Many task transfers during reshaping/rechunking of array

Hi everyone.

I’m usign Dask to scale an ML processing on multispectral images over large areas.
In the first step, there is a dataset preparation:
through ODC (Open Data Cube features are retrieved as a Xarray Dataset, reshaped in a 2D Dask Array, then rows with NaNs in any of feature are discarded and aligned with the ground truth stored in a 1D Dask Array. Finally both array are saved to disk through .to_zarr().

Because of row discarding, the DaskArray will become in an irregular chunk-size and in order to save it as ZARR, a rechunking is required.

During the above operations of rechunking and reshaping, on the Dashboard I see many red highlights and so a really poor efficiency, as in picture.

How Can I avoid, or mitigate, this issue?

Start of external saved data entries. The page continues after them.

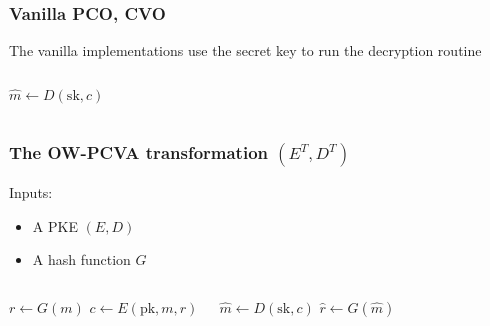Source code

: \documentclass{beamer}
\begin{document}
\begin{frame}
    \frametitle{Vanilla PCO, CVO}

    The vanilla implementations use the secret key to run the decryption routine

    \begin{columns}
        \begin{algorithm}[H]
        \SetAlgoLined
        \caption{$\mathcal{O}^\text{CVO}$}
        $\hat{m} \leftarrow D(\text{sk}, c)$\;
        \;
        \end{algorithm}

        \begin{algorithm}[H]
        \SetAlgoLined
        \caption{$\mathcal{O}^\text{PCO}$}
        \;
    \end{algorithm}
    \end{columns}
\end{frame}

\begin{frame}
    \frametitle{The OW-PCVA transformation $(E^T, D^T)$}

    Inputs:
    \begin{itemize}
        \item A PKE $(E, D)$
        \item A hash function $G$
    \end{itemize}

    \begin{columns}
        \begin{algorithm}[H]
            \SetAlgoLined
            \caption{$E^T$}
            $r \leftarrow G(m)$\;
            $c \leftarrow E(\text{pk}, m, r)$\;
            \;
        \end{algorithm}

        \begin{algorithm}[H]
            \SetAlgoLined
            \caption{$D^T$}
            $\hat{m} \leftarrow D(\text{sk}, c)$\;
            $\hat{r} \leftarrow G(\hat{m})$\;
            \;
        \end{algorithm}
    \end{columns}
\end{frame}
\end{document}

Could the ‘Work Stealing’ be related?
Furthermore, Why this process tends to accumulate unmanaged memory?

Hi @matteosimone,

Unfortunately, there is probably no easy way to avoid this. Rechunking is by essence an operation that triggers a lot of data exchange between workers (the red bars you see). Every worker must send part of several chunks to a final worker which will hold it. This must be especially true with irregular chunks.
It also tends to accumulate memory because a lot of temporary storage is needed into memory.

Does you algorithm discard a lot of rows? One solution could be to write all the data, even rows with NaNs, and just filter upon reading.
You can also try to use a large chunk size for writing, so that less exchange between random workers occur.